Das nennt man volles Rohr. Etwas, einiges dezenter hält’s der «Blick». Er verbeisst sich in die Frage, wieso Horta-Osório behauptet, er habe «unwissentlich» gegen die Quarantäne verstossen. Schlussfolgerung: «Hätte er dabei zugeben, dass er wissentlich gegen die Quarantäne verstossen hatte, hätte er die Einleitung eines Enforcement-Verfahrens riskiert. Um seinen Kopf zu retten, blieb ihm gar nichts anderes übrig, als Nichtwissen als Grund für den Verstoss anzugeben.»
Kann man Horta-Osório zurücktreten?
Damit bezieht sich der «Blick» darauf, dass wir im Prinzip eine Überwachungsbehörde für den Finanzplatz haben. Allerdings hat die FINMA noch nie einen Grossen ernsthaft geärgert. Alle Schweinereien, die die CS bislang anstellte, hatten noch nie Sanktionen zur Folge, persönliche Konsequenzen. Obwohl die FINMA die sogenannte Gewähr entziehen kann, also die Lizenz zum Banking in höheren Kreisen. Und ohne diese Gewähr muss der Banker zurücktreten.
Nun ist es aber mit dem Rücktritt so eine Sache. Während jedes Geschäftsleitungsmitglied vom Verwaltungsrat gefeuert werden kann, ist es bei seinen Mitgliedern schwieriger. Das entschied schon den Machtkampf zwischen Tidjane Thiam und Urs Rohner. Der konnte feuern, konnte aber nicht gefeuert werden.
Schöne Sammlung des «Blick».
Das kann bei einem VR nur das Gremium, das ihn gewählt hat. Also die Generalversammlung der Aktionäre. Das ist noch nie geschehen bei einer Grossbank, und es wäre auch äusserst unwahrscheinlich, dass eine ausserordentliche Versammlung mit einem Traktandum einberufen würde und dann erst noch eine Mehrheit für Abschuss zustande käme.
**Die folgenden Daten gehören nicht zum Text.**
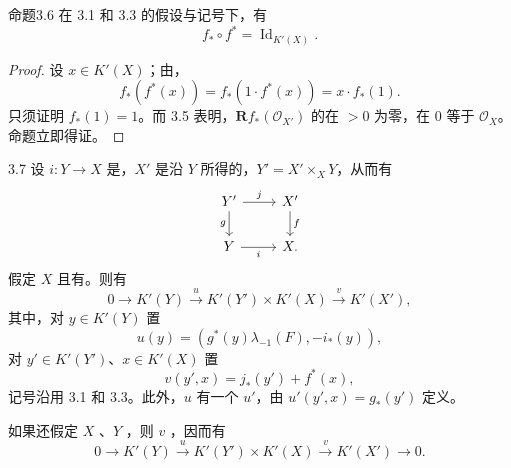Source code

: \begin{SGAresult}{命题}{3.6}
在 3.1 和 3.3 的假设与记号下，有
\[
f_*\circ f^*=\operatorname{Id}_{K'(X)}.
\]
\end{SGAresult}
\begin{proof}
设 $x\in K'(X)$；由，
\[
f_*(f^*(x))=f_*(1\cdot f^*(x))=x\cdot f_*(1).
\]
只须证明 $f_*(1)=1$。而 3.5 表明，$\mathbf Rf_*(\mathcal O_{X'})$ 的在 $>0$ 为零，在 $0$ 等于 $\mathcal O_X$。命题立即得证。
\end{proof}

\begin{SGAresult}{}{3.7}
设 $i:Y\to X$ 是，$X'$ 是沿 $Y$ 所得的，$Y'=X'\times_XY$，从而有
\[
\begin{tikzcd}
Y'\arrow[r,"j"]\arrow[d,"g"']&X'\arrow[d,"f"]\\
Y\arrow[r,"i"']&X.
\end{tikzcd}
\]
假定 $X$ 且有。则有
\[
0\longrightarrow K'(Y)\xrightarrow{u}K'(Y')\times K'(X)\xrightarrow{v}K'(X'),
\]
其中，对 $y\in K'(Y)$ 置
\[
u(y)=(g^*(y)\lambda_{-1}(F),-i_*(y)),
\]
对 $y'\in K'(Y')$、$x\in K'(X)$ 置
\[
v(y',x)=j_*(y')+f^*(x),
\]
记号沿用 3.1 和 3.3。此外，$u$ 有一个 $u'$，由 $u'(y',x)=g_*(y')$ 定义。

如果还假定 $X$ 、$Y$ ，则 $v$ ，因而有
\[
0\longrightarrow K'(Y)\xrightarrow{u}K'(Y')\times K'(X)\xrightarrow{v}K'(X')\longrightarrow0.
\]
\end{SGAresult}
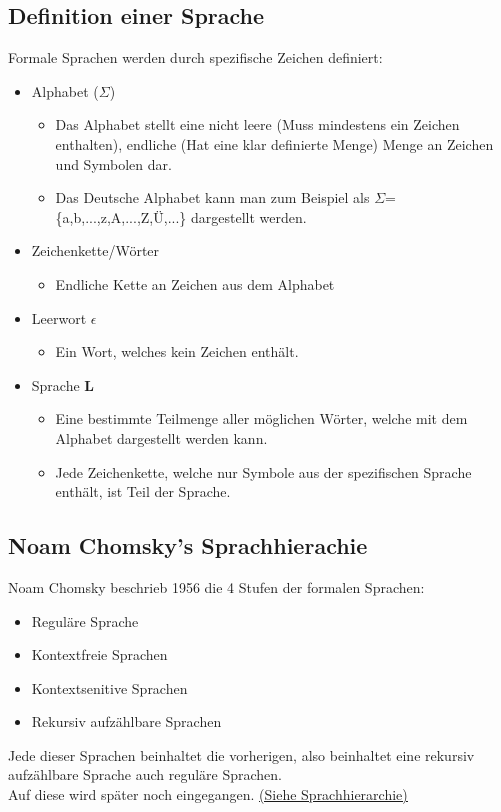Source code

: \documentclass{article}
\begin{document}
	\subsection{Definition einer Sprache}
	Formale Sprachen werden durch spezifische Zeichen definiert:
	\begin{itemize}
		\item{Alphabet ($\Sigma$)}
		\begin{itemize}
			\item{Das Alphabet stellt eine nicht leere (Muss mindestens ein Zeichen enthalten), endliche (Hat eine klar definierte Menge) Menge an Zeichen und Symbolen dar.}
			\item{Das Deutsche Alphabet kann man zum Beispiel als $\Sigma$=\{a,b,...,z,A,...,Z,Ü,...\} dargestellt werden.}
		\end{itemize}
		\item{Zeichenkette/Wörter}
		\begin{itemize}
			\item{Endliche Kette an Zeichen aus dem Alphabet}
		\end{itemize}
		\item{Leerwort $\epsilon$}
		\begin{itemize}
			\item{Ein Wort, welches kein Zeichen enthält.}
		\end{itemize}
		\item{Sprache \textbf{L}}
		\begin{itemize}
			\item{Eine bestimmte Teilmenge aller möglichen Wörter, welche mit dem Alphabet dargestellt werden kann.}
			\item{Jede Zeichenkette, welche nur Symbole aus der spezifischen Sprache enthält, ist Teil der Sprache.}
		\end{itemize}
	\end{itemize}
	\subsection{Noam Chomsky's Sprachhierachie}
	Noam Chomsky beschrieb 1956 die 4 Stufen der formalen Sprachen:
	\begin{itemize}
		\item{Reguläre Sprache}
		\item{Kontextfreie Sprachen}
		\item{Kontextsenitive Sprachen}
		\item{Rekursiv aufzählbare Sprachen}
	\end{itemize}
	Jede dieser Sprachen beinhaltet die vorherigen, also beinhaltet eine rekursiv aufzählbare Sprache auch reguläre Sprachen. \\
	Auf diese wird später noch eingegangen. \hyperref[sec:Sprachhierarchie]{\underline{(Siehe Sprachhierarchie)}}
\end{document}
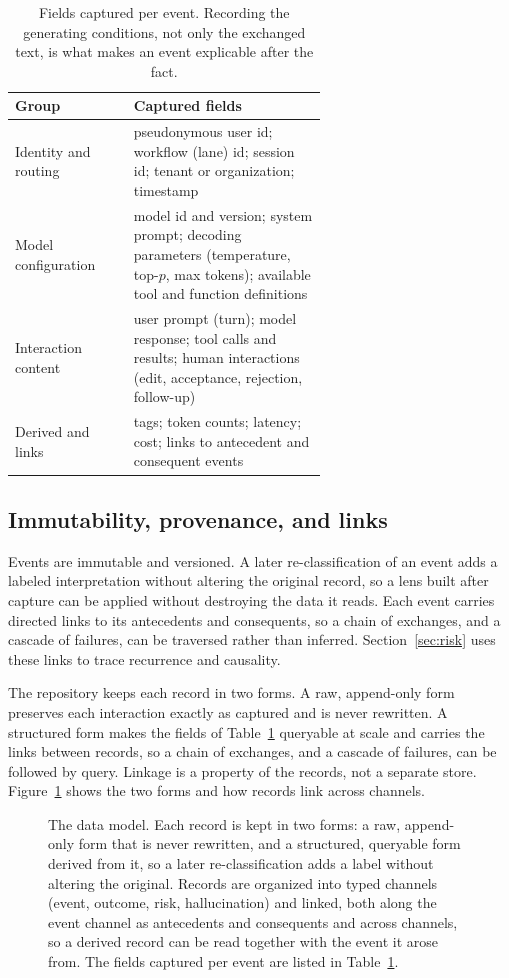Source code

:\documentclass[11pt]{article}
\begin{document}
\begin{table}[t]
\centering
\small
\begin{tabular}{lp{0.62\linewidth}}
\toprule
Group & Captured fields \\
\midrule
Identity and routing & pseudonymous user id; workflow (lane) id; session id; tenant or organization; timestamp \\
Model configuration & model id and version; system prompt; decoding parameters (temperature, top-$p$, max tokens); available tool and function definitions \\
Interaction content & user prompt (turn); model response; tool calls and results; human interactions (edit, acceptance, rejection, follow-up) \\
Derived and links & tags; token counts; latency; cost; links to antecedent and consequent events \\
\bottomrule
\end{tabular}
\caption{Fields captured per event. Recording the generating conditions, not
only the exchanged text, is what makes an event explicable after the fact.}
\label{tab:fields}
\end{table}

\subsection{Immutability, provenance, and links}

Events are immutable and versioned. A later re-classification of an event adds a
labeled interpretation without altering the original record, so a lens built
after capture can be applied without destroying the data it reads. Each event
carries directed links to its antecedents and consequents, so a chain of
exchanges, and a cascade of failures, can be traversed rather than inferred.
Section~\ref{sec:risk} uses these links to trace recurrence and causality.

The repository keeps each record in two forms. A raw, append-only form preserves
each interaction exactly as captured and is never rewritten. A structured form
makes the fields of Table~\ref{tab:fields} queryable at scale and carries the
links between records, so a chain of exchanges, and a cascade of failures, can be
followed by query. Linkage is a property of the records, not a separate store.
Figure~\ref{fig:datamodel} shows the two forms and how records link across
channels.

\begin{figure}[t]
\centering
\resizebox{\textwidth}{!}{}
\caption{The data model. Each record is kept in two forms: a raw, append-only form
that is never rewritten, and a structured, queryable form derived from it, so a
later re-classification adds a label without altering the original. Records are
organized into typed channels (event, outcome, risk, hallucination) and linked,
both along the event channel as antecedents and consequents and across channels, so
a derived record can be read together with the event it arose from. The fields
captured per event are listed in Table~\ref{tab:fields}.}
\label{fig:datamodel}
\end{figure}
\end{document}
Also befindet sich die CS in der ungemütlichen Lage, dass der VR seinen Präsidenten höchstens beknien kann, für das Ganze, für den Ruf, angesichts der Umstände, unter Verdankung der geleisteten Dienste («wir werden dann auch ausdrücklich unseren Respekt bekunden, gell António») – freiwillig zurückzutreten.
Rücktritt oder klammern: beides ist fatal
Auch das ist kitzlig. Denn ob Horta-Osório diesem Ansinnen folgen würde oder nicht: Was ist von einer Bank zu halten, in der ihr Präsident zum Rücktritt gedrängt wird? Oder was ist von einer Bank zu halten, deren Präsident sich an seinem Stuhl festklammert?
Da hat Hässig schon recht, er formuliert, was sich der «Blick» noch aufspart:
«Horta-Osório hat CS maximalen Schaden zugefügt.»
Man darf gespannt sein, ob spätestens der SoBli nachlegt. Der versemmelte ja seine Berichterstattung über den Ex-VRP von Raiffeisen. Da wäre Wiedergutmachung gefragt. Und natürlich hofft jeder der wenigen verbliebenen Chefredaktoren in der Schweiz darauf, den Blattschuss ansetzen zu können.
Ach, und wieso hat eigentlich der CS-Boss diese Dummheit begangen? Dafür muss man kein Diplompsychologe sein. Weil er’s kann. Weil er sich zu wichtig nimmt. Weil er annahm, dass das sowieso nicht rauskommt. Weil er den möglichen Schaden völlig falsch einschätzte.
Oder ganz einfach: weil er ein Banker ist.